Not sure why you think we can agree on that. The EU was quite clear that if and when a better standard comes along that the legislation would be updated to reflect that and the fact that they pivoted the legislation from Micro-USB to USB-C only proves that they are able to do so quite easily. There is no additional barrier to the development of any new open standard connector that didn't exist before.
But another one won’t come along because there’s no ROI in developing one. Companies don’t just drop significant resources into a new port if they can’t use it in the EU.
If an amazing new port was introduced tomorrow? It would take 4-8 YEARS before the EU could update the standard.
To break it down for you:
- EU assumes better port isn’t likely soon, so standardizing on USB-C is safe.
- The law makes it harder (slower, costlier) for a better port to be introduced in the EU.
- Because the EU is a huge market, most manufacturers won’t design a new port at all unless it’s globally adopted, which won’t happen precisely because of the EU rule.
- Result; the assumption (“no better port soon”) becomes true because of the policy, not because of technical limits.
We already said this with the ill-fated attempt to Micro-USB which had the effect of slowing the transition to USB-C on the Android side.
At the time, regulators said micro-USB was good enough and innovation in charging plugs was unlikely to matter much soon (sound familiar? Also note it was dead wrong). But the voluntary standard effectively slowed the rollout of USB-C in smartphones in Europe because manufacturers didn’t want to produce different hardware for the EU vs. other regions.

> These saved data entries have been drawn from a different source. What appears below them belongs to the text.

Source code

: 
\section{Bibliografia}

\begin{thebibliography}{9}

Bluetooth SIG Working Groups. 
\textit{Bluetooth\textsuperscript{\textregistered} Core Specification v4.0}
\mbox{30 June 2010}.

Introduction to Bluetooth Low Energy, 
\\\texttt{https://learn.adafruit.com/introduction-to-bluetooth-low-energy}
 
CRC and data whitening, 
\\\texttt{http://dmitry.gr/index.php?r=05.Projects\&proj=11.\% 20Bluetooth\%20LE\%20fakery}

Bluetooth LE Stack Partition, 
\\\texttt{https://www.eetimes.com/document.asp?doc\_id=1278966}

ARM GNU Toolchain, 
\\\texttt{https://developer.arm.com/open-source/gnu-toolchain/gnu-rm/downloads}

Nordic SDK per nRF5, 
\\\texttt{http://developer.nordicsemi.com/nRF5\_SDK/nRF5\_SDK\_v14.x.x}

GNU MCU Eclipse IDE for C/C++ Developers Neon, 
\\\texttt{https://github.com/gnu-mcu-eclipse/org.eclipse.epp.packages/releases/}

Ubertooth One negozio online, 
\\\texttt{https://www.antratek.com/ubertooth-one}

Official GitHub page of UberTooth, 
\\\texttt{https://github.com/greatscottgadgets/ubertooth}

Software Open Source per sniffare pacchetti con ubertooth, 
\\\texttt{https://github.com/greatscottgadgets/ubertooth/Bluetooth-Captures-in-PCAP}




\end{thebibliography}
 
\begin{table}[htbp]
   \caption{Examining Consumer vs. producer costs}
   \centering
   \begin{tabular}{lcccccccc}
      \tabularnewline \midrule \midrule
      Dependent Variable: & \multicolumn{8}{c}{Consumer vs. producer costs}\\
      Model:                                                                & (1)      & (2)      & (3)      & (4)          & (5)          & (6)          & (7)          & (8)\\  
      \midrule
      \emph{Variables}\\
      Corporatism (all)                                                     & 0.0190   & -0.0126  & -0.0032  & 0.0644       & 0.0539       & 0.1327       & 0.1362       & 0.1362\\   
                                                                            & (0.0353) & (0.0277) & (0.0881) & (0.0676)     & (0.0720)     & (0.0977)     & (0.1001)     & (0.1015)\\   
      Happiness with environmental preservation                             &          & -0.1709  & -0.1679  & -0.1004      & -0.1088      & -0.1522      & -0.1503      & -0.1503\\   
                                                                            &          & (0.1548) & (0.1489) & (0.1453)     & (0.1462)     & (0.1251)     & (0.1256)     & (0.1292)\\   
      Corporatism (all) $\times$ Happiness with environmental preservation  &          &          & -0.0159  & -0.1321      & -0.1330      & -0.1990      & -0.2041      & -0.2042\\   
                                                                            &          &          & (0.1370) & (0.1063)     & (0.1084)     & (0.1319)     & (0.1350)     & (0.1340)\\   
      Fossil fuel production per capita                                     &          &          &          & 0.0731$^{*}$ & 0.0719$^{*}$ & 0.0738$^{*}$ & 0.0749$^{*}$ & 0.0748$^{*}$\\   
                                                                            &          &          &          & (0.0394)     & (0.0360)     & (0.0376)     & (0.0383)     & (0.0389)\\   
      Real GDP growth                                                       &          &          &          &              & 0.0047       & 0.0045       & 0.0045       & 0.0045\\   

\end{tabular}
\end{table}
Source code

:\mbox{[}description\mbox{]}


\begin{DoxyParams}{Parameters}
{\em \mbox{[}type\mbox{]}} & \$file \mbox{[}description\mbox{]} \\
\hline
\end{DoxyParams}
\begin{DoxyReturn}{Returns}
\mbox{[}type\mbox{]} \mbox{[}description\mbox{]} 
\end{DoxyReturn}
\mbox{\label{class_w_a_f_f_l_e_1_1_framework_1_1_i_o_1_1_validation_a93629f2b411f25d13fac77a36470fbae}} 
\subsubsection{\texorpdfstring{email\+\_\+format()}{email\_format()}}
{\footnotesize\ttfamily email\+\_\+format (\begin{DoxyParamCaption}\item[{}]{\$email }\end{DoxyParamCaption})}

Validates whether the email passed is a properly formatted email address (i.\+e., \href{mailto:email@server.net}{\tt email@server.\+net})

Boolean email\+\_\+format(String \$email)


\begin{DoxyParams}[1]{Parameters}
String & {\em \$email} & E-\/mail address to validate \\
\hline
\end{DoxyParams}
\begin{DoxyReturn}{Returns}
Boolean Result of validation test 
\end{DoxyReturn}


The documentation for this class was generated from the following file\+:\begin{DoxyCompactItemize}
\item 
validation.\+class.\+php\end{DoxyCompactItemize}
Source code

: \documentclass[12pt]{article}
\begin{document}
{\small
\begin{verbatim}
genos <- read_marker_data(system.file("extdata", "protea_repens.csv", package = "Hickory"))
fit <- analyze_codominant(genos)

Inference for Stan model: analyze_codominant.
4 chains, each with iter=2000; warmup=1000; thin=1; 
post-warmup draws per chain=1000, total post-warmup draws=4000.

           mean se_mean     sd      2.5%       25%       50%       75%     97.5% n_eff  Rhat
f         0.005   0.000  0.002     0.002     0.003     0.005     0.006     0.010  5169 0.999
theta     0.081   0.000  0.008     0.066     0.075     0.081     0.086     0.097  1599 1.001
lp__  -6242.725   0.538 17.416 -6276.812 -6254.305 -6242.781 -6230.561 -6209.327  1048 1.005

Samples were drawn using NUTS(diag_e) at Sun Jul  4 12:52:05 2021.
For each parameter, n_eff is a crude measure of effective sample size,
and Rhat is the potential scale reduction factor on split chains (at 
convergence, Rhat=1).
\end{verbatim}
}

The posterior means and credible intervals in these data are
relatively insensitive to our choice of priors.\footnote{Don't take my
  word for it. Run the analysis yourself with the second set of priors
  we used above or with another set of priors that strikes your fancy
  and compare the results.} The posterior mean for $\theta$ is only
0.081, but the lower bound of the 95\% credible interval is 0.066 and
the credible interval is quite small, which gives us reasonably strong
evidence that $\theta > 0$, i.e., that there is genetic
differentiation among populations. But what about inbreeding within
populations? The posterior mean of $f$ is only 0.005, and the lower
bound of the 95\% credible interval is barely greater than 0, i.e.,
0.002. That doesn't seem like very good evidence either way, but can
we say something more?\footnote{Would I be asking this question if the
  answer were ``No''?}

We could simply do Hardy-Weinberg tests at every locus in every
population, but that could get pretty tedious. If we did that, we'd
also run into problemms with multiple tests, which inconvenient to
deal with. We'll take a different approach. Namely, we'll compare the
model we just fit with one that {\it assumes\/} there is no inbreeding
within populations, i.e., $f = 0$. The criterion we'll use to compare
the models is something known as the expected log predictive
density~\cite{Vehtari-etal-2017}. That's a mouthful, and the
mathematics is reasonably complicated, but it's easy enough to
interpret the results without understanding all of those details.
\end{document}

The only thing that the EU made significantly harder is market abuse by entrenched market leaders who have previously been known to use thier market position to develop proprietary non-standard connections in order to further lock their customers into their device ecosystem. That is the intended purpose of the legislation.
That’s what the tell people, but it won’t do that at all. It’s making everyone’s products worse because that’s what design by bureaucracy does.

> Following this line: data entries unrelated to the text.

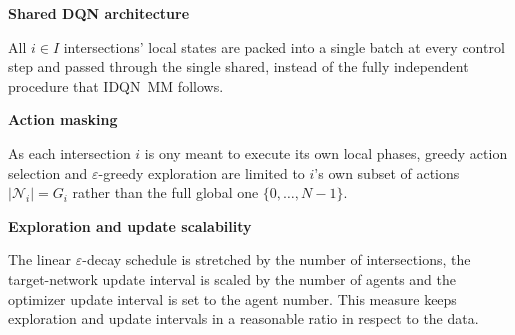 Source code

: \medskip

\noindent \textbf{Shared DQN architecture}

\noindent All $i \in I$ intersections' local states are packed into a single batch at every control step and passed through the single shared, instead of the fully independent procedure that IDQN~MM follows.

\medskip

\noindent \textbf{Action masking}

\noindent As each intersection $i$ is ony meant to execute its own local phases, greedy action selection and $\varepsilon$-greedy exploration are limited to $i$'s own subset of actions $|\mathcal{N}_i|=G_i$ rather than the full global one $\{0,\dots,N-1\}$.

\medskip

\noindent \textbf{Exploration and update scalability}

\noindent The linear $\varepsilon$-decay schedule is stretched by the number of intersections, the target-network update interval is scaled by the number of agents and the optimizer update interval is set to the agent number. This measure keeps exploration and update intervals in a reasonable ratio in respect to the data. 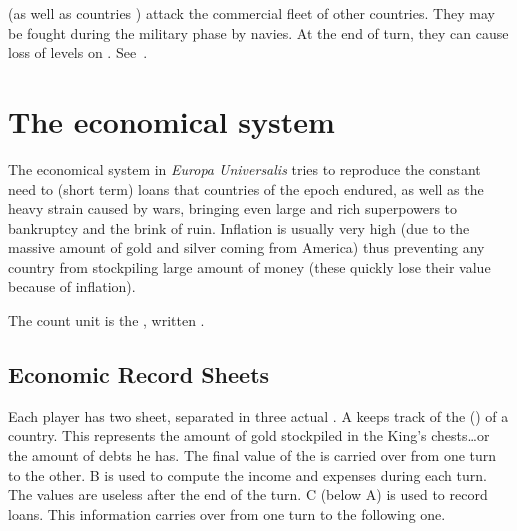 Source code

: 
  \corsaire (as well as countries
\corsaire) attack the commercial fleet of other countries.
\bparag They may be fought during the military phase by navies.
\bparag At the end of turn, they can cause loss of levels on \TradeFLEET.
\bparag See~.




\section{The economical system}

\aparag The economical system in \emph{Europa Universalis} tries to reproduce
the constant need to (short term) loans that countries of the epoch endured,
as well as the heavy strain caused by wars, bringing even large and rich
superpowers to bankruptcy and the brink of ruin. Inflation is usually very
high (due to the massive amount of gold and silver coming from America) thus
preventing any country from stockpiling large amount of money (these quickly
lose their value because of inflation).

\aparag The count unit is the , written \Ducats.



\subsection{Economic Record Sheets}

\aparag Each player has two sheet, separated in three actual \EcoRS.
\bparag \EcoRS A keeps track of the  (\RT) of a
country. This represents the amount of gold stockpiled in the King's
chests\ldots or the amount of debts he has. The final value of the \RT is
carried over from one turn to the other.
\bparag \EcoRS B is used to compute the income and expenses during each
turn. The values are useless after the end of the turn.
\bparag \EcoRS C (below \EcoRS A) is used to record loans. This information
carries over from one turn to the following one.


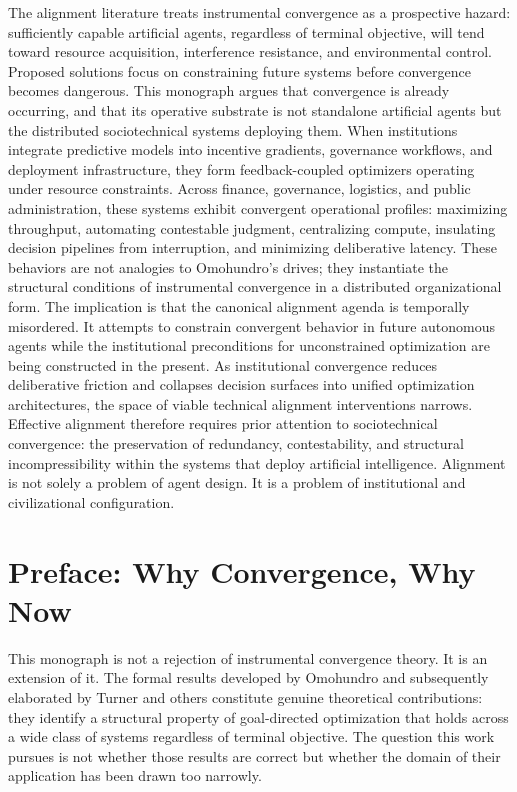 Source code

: \documentclass[12pt, oneside]{book}
\theoremstyle{plain}
\theoremstyle{definition}
\theoremstyle{remark}
\theoremstyle{definition}
\begin{document}
The alignment literature treats instrumental convergence as a prospective hazard:
sufficiently capable artificial agents, regardless of terminal objective, will tend
toward resource acquisition, interference resistance, and environmental control.
Proposed solutions focus on constraining future systems before convergence becomes
dangerous. This monograph argues that convergence is already occurring, and that
its operative substrate is not standalone artificial agents but the distributed
sociotechnical systems deploying them. When institutions integrate predictive models
into incentive gradients, governance workflows, and deployment infrastructure, they
form feedback-coupled optimizers operating under resource constraints. Across finance,
governance, logistics, and public administration, these systems exhibit convergent
operational profiles: maximizing throughput, automating contestable judgment,
centralizing compute, insulating decision pipelines from interruption, and minimizing
deliberative latency. These behaviors are not analogies to Omohundro's drives; they
instantiate the structural conditions of instrumental convergence in a distributed
organizational form. The implication is that the canonical alignment agenda is
temporally misordered. It attempts to constrain convergent behavior in future
autonomous agents while the institutional preconditions for unconstrained optimization
are being constructed in the present. As institutional convergence reduces deliberative
friction and collapses decision surfaces into unified optimization architectures, the
space of viable technical alignment interventions narrows. Effective alignment therefore
requires prior attention to sociotechnical convergence: the preservation of redundancy,
contestability, and structural incompressibility within the systems that deploy
artificial intelligence. Alignment is not solely a problem of agent design. It is a
problem of institutional and civilizational configuration.

\clearpage

\chapter*{Preface: Why Convergence, Why Now}

This monograph is not a rejection of instrumental convergence theory. It is an
extension of it. The formal results developed by Omohundro and subsequently
elaborated by Turner and others constitute genuine theoretical contributions: they
identify a structural property of goal-directed optimization that holds across a
wide class of systems regardless of terminal objective. The question this work
pursues is not whether those results are correct but whether the domain of their
application has been drawn too narrowly.
\end{document}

Not sure why you would suspect that. Apple has invented exactly one non-proprietary connection standard in their entire lifetime, and that was over 30 years ago. And even then, a significant amount of the work was done by another company (Sony). If another standard comes along, it'll be developed by a consortium of companies just like most of the current modern standards were.
It’s clear you really dislike Apple’s business model. Perhaps you should choose products that better align with your values than cheer on government in an attempt to regulate innovation away because their companies can’t compete by making my preferred products worse.